The original example code is passing the plotter CartesianCoordinate{1} objects, which the plotter doesn’t like. This is solved in the newer version by extracting integers from the CartesianCoordinate{1} objects using:

min_indices = [only(birth_simplex(int)) for int in result]

Array of CartesianCoordinate{1} objects ^

min_x = eachindex(curve)[min_indices]

Just integers ^

No questions here but I’ll leave it in case it helps anyone else.

*2. Plotting the different intervals as different colored curves (underneath “To get the locations of the minima…”)*

**Q0: it seems that the example is saying it doesn’t matter if you pass the plotting function the “interval” as is or if you pass it representative(interval), so I am just passing the interval as is. Any thoughts on the difference here are much appreciated.**

Running the code as given on the webpage, almost the whole curve is green, and the last little bit is the blue from the original infinite_interval plotting coming through. This is the only other change in the new webpage; the output image given is now accurate to what it currently does, but they don’t give any information about how to get them colored like they used to. I was able to do this by coloring the starting with the most persistent of the intervals and iterating backwards. This way the small intervals don’t get overlapped by the most persistent intervals at the end which cover almost the whole curve.

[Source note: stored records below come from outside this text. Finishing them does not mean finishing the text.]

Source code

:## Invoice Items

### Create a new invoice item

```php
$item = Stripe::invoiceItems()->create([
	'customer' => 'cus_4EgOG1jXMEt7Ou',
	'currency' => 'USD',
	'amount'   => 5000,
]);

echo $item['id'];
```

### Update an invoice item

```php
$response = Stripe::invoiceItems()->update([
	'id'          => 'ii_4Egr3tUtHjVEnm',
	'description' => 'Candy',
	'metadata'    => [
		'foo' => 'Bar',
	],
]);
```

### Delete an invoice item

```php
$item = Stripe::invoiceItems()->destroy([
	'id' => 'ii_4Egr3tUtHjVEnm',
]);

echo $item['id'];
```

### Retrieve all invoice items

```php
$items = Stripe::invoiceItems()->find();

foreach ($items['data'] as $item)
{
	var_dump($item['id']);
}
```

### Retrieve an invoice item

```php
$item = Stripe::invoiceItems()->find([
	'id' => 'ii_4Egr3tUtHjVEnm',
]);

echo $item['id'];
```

In the new webpage, later when they are adding noise to the diagram, they are able to take care of this overlapping by just sorting the representatives by birth time.

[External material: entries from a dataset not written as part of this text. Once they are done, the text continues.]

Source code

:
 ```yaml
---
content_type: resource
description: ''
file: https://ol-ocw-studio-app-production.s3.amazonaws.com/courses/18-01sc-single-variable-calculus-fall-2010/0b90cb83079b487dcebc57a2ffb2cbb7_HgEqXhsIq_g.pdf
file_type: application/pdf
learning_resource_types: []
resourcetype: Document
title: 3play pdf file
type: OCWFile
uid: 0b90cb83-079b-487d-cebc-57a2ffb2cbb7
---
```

Note that if you print out an interval, they are the y values of the beginning and end of the part of the curve corresponding to that interval. The infinite interval corresponds to the entire curve. If we plot the infinite interval, and then plot the third interval “filter(isfinite, result)[3]” then you get the following picture. Printing out this interval gives “[-0.153, 0.252)”. The infinite interval is the blue part, and the red part is where the second interval has overlapped the initial plot.

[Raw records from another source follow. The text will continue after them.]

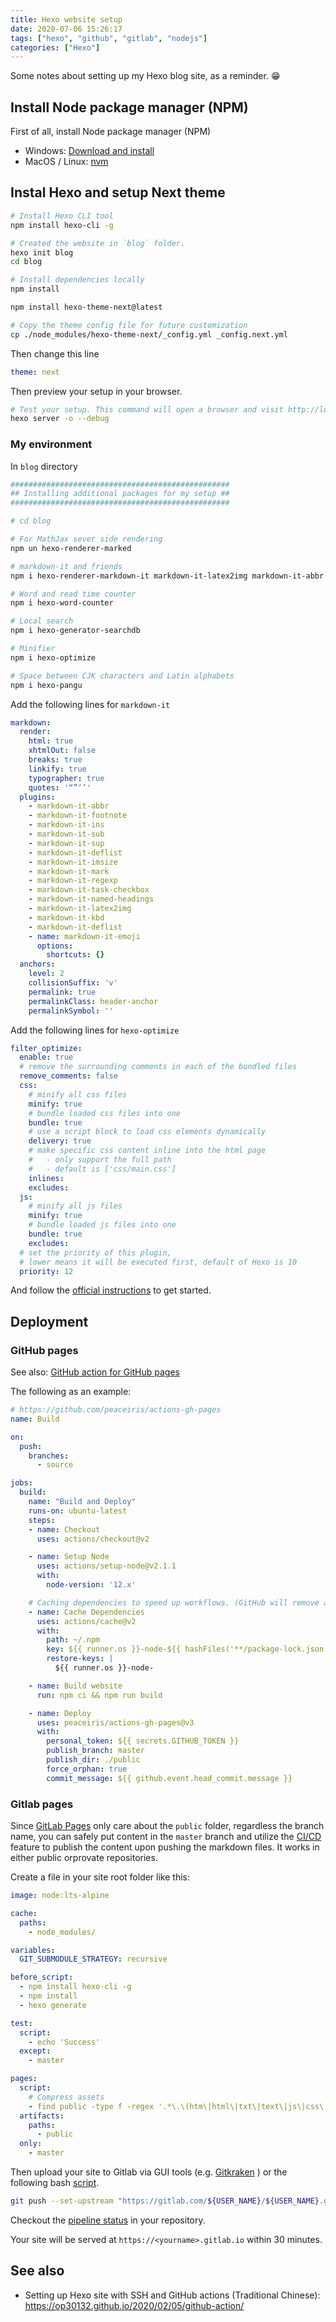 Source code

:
 ```yaml
---
title: Hexo website setup
date: 2020-07-06 15:26:17
tags: ["hexo", "github", "gitlab", "nodejs"]
categories: ["Hexo"]
---
```


Some notes about setting up my Hexo blog site, as a reminder. 😁

<!-- more -->

## Install Node package manager (NPM)

First of all, install Node package manager (NPM)

- Windows: [Download and install](https://nodejs.org/en/download/)
- MacOS / Linux: [nvm](https://github.com/nvm-sh/nvm)

## Instal Hexo and setup Next theme

```bash
# Install Hexo CLI tool
npm install hexo-cli -g

# Created the website in `blog` folder.
hexo init blog
cd blog

# Install dependencies locally
npm install

npm install hexo-theme-next@latest

# Copy the theme config file for future customization
cp ./node_modules/hexo-theme-next/_config.yml _config.next.yml
```

Then change this line

```yml _config.yml
theme: next
```

Then preview your setup in your browser.

```bash
# Test your setup. This command will open a browser and visit http://localhost:4000. Ctrl+C to exit
hexo server -o --debug
```

### My environment

In `blog` directory

```bash
#################################################
## Installing additional packages for my setup ##
#################################################

# cd blog

# For MathJax sever side rendering
npm un hexo-renderer-marked

# markdown-it and friends
npm i hexo-renderer-markdown-it markdown-it-latex2img markdown-it-abbr markdown-it-deflist markdown-it-emoji markdown-it-footnote markdown-it-imsize markdown-it-ins markdown-it-mark markdown-it-named-headings markdown-it-regexp markdown-it-sub markdown-it-sup markdown-it-task-checkbox markdown-it-kbd

# Word and read time counter
npm i hexo-word-counter

# Local search
npm i hexo-generator-searchdb

# Minifier
npm i hexo-optimize

# Space between CJK characters and Latin alphabets
npm i hexo-pangu
```

Add the following lines for `markdown-it`

```yml _config.yml
markdown:
  render:
    html: true
    xhtmlOut: false
    breaks: true
    linkify: true
    typographer: true
    quotes: '“”‘’'
  plugins:
    - markdown-it-abbr
    - markdown-it-footnote
    - markdown-it-ins
    - markdown-it-sub
    - markdown-it-sup
    - markdown-it-deflist
    - markdown-it-imsize
    - markdown-it-mark
    - markdown-it-regexp
    - markdown-it-task-checkbox
    - markdown-it-named-headings
    - markdown-it-latex2img
    - markdown-it-kbd
    - markdown-it-deflist
    - name: markdown-it-emoji
      options:
        shortcuts: {}
  anchors:
    level: 2
    collisionSuffix: 'v'
    permalink: true
    permalinkClass: header-anchor
    permalinkSymbol: ''
```

Add the following lines for `hexo-optimize`
```yml _config.yml
filter_optimize:
  enable: true
  # remove the surrounding comments in each of the bundled files
  remove_comments: false
  css:
    # minify all css files
    minify: true
    # bundle loaded css files into one
    bundle: true
    # use a script block to load css elements dynamically
    delivery: true
    # make specific css content inline into the html page
    #   - only support the full path
    #   - default is ['css/main.css']
    inlines:
    excludes:
  js:
    # minify all js files
    minify: true
    # bundle loaded js files into one
    bundle: true
    excludes:
  # set the priority of this plugin,
  # lower means it will be executed first, default of Hexo is 10
  priority: 12
```

And follow the [official instructions](https://theme-next.js.org/docs/getting-started/) to get started.

## Deployment

### GitHub pages

See also: [GitHub action for GitHub pages](https://github.com/peaceiris/actions-gh-pages)

The following as an example:

```yml .github/workflows/build.yml
# https://github.com/peaceiris/actions-gh-pages
name: Build

on:
  push:
    branches:
      - source

jobs:
  build:
    name: "Build and Deploy"
    runs-on: ubuntu-latest
    steps:
    - name: Checkout
      uses: actions/checkout@v2

    - name: Setup Node
      uses: actions/setup-node@v2.1.1
      with:
        node-version: '12.x'

    # Caching dependencies to speed up workflows. (GitHub will remove any cache entries that have not been accessed in over 7 days.)
    - name: Cache Dependencies
      uses: actions/cache@v2
      with:
        path: ~/.npm
        key: ${{ runner.os }}-node-${{ hashFiles('**/package-lock.json') }}
        restore-keys: |
          ${{ runner.os }}-node-

    - name: Build website
      run: npm ci && npm run build

    - name: Deploy
      uses: peaceiris/actions-gh-pages@v3
      with:
        personal_token: ${{ secrets.GITHUB_TOKEN }}
        publish_branch: master
        publish_dir: ./public
        force_orphan: true
        commit_message: ${{ github.event.head_commit.message }}
```

### Gitlab pages

Since [GitLab Pages](https://docs.gitlab.com/ee/user/project/pages/) only care about the `public` folder, regardless the branch name, you can safely put content in the `master` branch and utilize the [CI/CD](https://docs.gitlab.com/ee/ci/) feature to publish the content upon pushing the markdown files. It works in either public orprovate repositories.

Create a file in your site root folder like this:

```yaml .gitlab-ci.yml
image: node:lts-alpine

cache:
  paths:
    - node_modules/

variables:
  GIT_SUBMODULE_STRATEGY: recursive

before_script:
  - npm install hexo-cli -g
  - npm install
  - hexo generate

test:
  script:
    - echo 'Success'
  except:
    - master

pages:
  script:
    # Compress assets
    - find public -type f -regex '.*\.\(htm\|html\|txt\|text\|js\|css\|svg\|xml\)$' -exec gzip -f -k {} \;
  artifacts:
    paths:
      - public
  only:
    - master

```

Then upload your site to Gitlab via GUI tools (e.g. [Gitkraken](https://www.gitkraken.com/) ) or the following bash [script](https://docs.gitlab.com/ee/gitlab-basics/create-project.html#push-to-create-a-new-project).

```bash
git push --set-upstream "https://gitlab.com/${USER_NAME}/${USER_NAME}.gitlab.io.git" master
```

Checkout the [pipeline status](https://docs.gitlab.com/ee/ci/pipelines/#view-pipelines) in your repository.

Your site will be served at `https://<yourname>.gitlab.io` within 30 minutes.

## See also

- Setting up Hexo site with SSH and GitHub actions (Traditional Chinese): <https://op30132.github.io/2020/02/05/github-action/>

**Q1: How does the plotting function know what to plot here? It is not simply plotting every point on the curve which has a y value within the interval; instead, it is plotting all parts of the curve from the beginning up into maximum with the y value that is the end of the interval (in this case 0.252). Why we would want this makes some sense to me in the TDA context (though I don’t understand it well enough to be able to explain it well), but I don’t understand how the plotting function knows what to plot. Maybe the “interval” being passed into it has the x-values baked into it somehow? If so, how does the plotter get them (and how can I get them)?**

Understanding what’s going on here will likely also answer my later difficulties with plotting my own data.

There may be more information as to how these intervals work here, but it seems to be more about the simplices/representatives than the intervals themselves: Cohomology, Homology, and Representatives · Ripserer.jl

*3. When plotting the final persistence diagram with*

plot(result, markercolor=1:6, markeralpha=1)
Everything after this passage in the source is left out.